Das Landgericht Hamburg (Urteil vom 24.7.2025 – 416 HKO 51/23) antizipierte bereits im Sommer 2025 die obige Entscheidung des EuGH. Ein Hersteller von alkoholfreien Ersatzprodukten für Rum, Gin, und Whisky suchte den Bezeichnungsschutz zu umgehen, indem er seine Produkte mit Labels „This ist not Rum“, beziehungsweise. „This is not Gin“, „This is not Whiskey“ versah. Dass dieses Vorgehen nicht erfolgreich war, ist wenig überraschend. Das Landgericht Hamburg entschied unter Verweis auf den Wortlaut von Art. 10 Abs. 7 Spirituosen-VO, dass eine Verwendung der geschützten Bezeichnungen für nicht verordnungsgemäße Getränke auch dann verboten ist, wenn ausdrücklich klargestellt wird, dass es sich nicht um die geschützte Spirituose handelt.
Als durch die EuGH-Entscheidung überholt muss hingegen eine Entscheidung des Landgerichts Kiel (Urteil vom 28.10.2025 – 15 O 28/24) gelten, in dem dieses in der Bezeichnung „Likör ohne Ei“ keine unzulässige Anspielung auf die rechtlich vorgeschriebene Bezeichnung „Eierlikör“ erkennen wollte. Das Landgericht Kiel argumentierte, die Bezeichnung mache gerade deutlich, dass kein Eierlikör, sondern ein Ersatzprodukt angeboten werde. Zwar hat der EuGH über die direkte Verwendung der rechtlich vorgeschriebenen Bezeichnung und nicht über Anspielungen entschieden, seine Wertungen zur Ausnutzung des Ansehens der geschützten Spirituose sind aber auf Anspielungen übertragbar. Durch den Zusatz „ohne Ei“ wird ein Bezug zu Eierlikör hergestellt und das Produkt als Alternative hierzu positioniert (vgl. Schulteis: „Likör ohne Ei“ für alkoholisches Getränk zulässig, GRUR-Prax 2025, 846).

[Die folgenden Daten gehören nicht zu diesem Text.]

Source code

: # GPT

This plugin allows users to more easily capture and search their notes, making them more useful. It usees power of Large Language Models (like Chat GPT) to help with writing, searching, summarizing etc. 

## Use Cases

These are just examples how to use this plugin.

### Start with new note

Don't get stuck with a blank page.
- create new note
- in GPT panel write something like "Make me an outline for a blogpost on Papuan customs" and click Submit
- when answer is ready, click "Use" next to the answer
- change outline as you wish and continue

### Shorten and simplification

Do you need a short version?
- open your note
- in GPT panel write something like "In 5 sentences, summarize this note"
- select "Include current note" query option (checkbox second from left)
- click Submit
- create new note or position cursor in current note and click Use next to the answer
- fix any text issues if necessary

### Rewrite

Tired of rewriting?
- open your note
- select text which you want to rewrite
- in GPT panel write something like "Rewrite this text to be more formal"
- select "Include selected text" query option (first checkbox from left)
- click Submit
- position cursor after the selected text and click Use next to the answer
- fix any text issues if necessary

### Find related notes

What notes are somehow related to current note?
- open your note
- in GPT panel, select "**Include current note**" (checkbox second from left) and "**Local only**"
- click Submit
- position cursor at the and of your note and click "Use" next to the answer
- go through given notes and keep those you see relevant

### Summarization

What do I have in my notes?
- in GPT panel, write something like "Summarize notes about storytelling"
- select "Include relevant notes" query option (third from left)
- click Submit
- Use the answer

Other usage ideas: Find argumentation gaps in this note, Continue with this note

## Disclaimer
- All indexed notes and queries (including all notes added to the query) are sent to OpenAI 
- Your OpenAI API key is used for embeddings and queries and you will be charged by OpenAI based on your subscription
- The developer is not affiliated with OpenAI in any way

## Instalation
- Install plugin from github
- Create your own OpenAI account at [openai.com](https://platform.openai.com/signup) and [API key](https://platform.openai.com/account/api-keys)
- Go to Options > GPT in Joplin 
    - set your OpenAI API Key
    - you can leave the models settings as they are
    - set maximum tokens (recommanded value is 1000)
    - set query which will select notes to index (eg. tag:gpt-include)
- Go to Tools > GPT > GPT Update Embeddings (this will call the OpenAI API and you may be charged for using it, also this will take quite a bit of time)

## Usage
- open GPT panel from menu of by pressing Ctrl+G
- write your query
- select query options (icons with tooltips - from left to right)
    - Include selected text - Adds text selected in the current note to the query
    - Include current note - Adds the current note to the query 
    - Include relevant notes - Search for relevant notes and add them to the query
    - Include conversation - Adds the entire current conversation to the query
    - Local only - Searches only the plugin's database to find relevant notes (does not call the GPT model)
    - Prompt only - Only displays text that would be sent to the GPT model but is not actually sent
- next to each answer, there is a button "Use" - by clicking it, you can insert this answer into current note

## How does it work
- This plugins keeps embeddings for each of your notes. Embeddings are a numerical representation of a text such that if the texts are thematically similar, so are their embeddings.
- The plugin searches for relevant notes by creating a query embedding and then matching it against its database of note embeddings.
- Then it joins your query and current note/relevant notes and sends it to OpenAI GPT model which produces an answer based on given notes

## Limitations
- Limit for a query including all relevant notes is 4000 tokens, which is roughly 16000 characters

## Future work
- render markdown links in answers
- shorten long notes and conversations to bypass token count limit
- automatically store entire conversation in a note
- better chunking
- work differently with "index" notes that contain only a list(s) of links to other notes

Hersteller alkoholfreier „Ersatzprodukte“ zu klassischen Spirituosen versuchen immer wieder das besondere Ansehen, welche diese durch Einhaltung strenger Vorgaben erworben haben, für sich nutzbar zu machen. Der EuGH hat derartigen Bestrebungen nun einen deutlichen Riegel vorgeschoben und den absoluten Bezeichnungsschutz gem. Art. 10 Abs. 7 Spirituosen-VO gestärkt.

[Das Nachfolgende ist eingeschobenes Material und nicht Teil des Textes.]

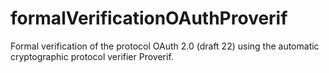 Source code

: formalVerificationOAuthProverif
===============================

Formal verification of the protocol OAuth 2.0 (draft 22) using the automatic cryptographic protocol verifier Proverif.
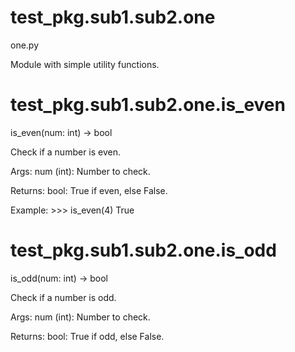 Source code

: # test_pkg.sub1.sub2.one

one.py

Module with simple utility functions.


# test_pkg.sub1.sub2.one.is_even

is_even(num: int) -> bool

Check if a number is even.

Args:
    num (int): Number to check.

Returns:
    bool: True if even, else False.

Example:
    >>> is_even(4)
    True


# test_pkg.sub1.sub2.one.is_odd

is_odd(num: int) -> bool

Check if a number is odd.

Args:
    num (int): Number to check.

Returns:
    bool: True if odd, else False.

Der Schutz bestimmter Bezeichnungen für Lebensmittel war jüngst aufgrund der Debatte um die Nutzung von Bezeichnungen wie „Veggie-Wurst“, „Soja-Schnitzel“, oder „Tofu-Burger Gegenstand kritischer öffentlicher Auseinandersetzung. Anders als für „Wurst“, „Schnitzel“ oder „Burger“ existieren für Spirituosen wie „Gin“, „Rum“, oder „Whisky/Whiskey“ aber umfangreiche Vorgaben zu Eigenschaften, Herstellungsprozess und Zutaten. An diese Vorgaben können eine bestimmte Verbrauchererwartung und ein entsprechendes Ansehen für diese Spirituosen anknüpfen. Der Schutz dieses Ansehens macht es erforderlich, die Nutzung der rechtlich vorgeschriebenen Bezeichnung für andere Getränke zu unterbinden. Wasser mit Wacholderbeeren-Aroma mag als alkoholfreie Alternative zu Gin gemeint sein, aber das macht es noch nicht zu „alkoholfreiem Gin“. Es ist daher richtig, dass der EuGH den absoluten Bezeichnungsschutz gem. Art. 10 Abs. 7 Spirituosen-VO gestärkt hat. Nun ist es Aufgabe der mitgliedsstaatlichen Gerichte, die Vorgaben des EuGH konsequent umzusetzen.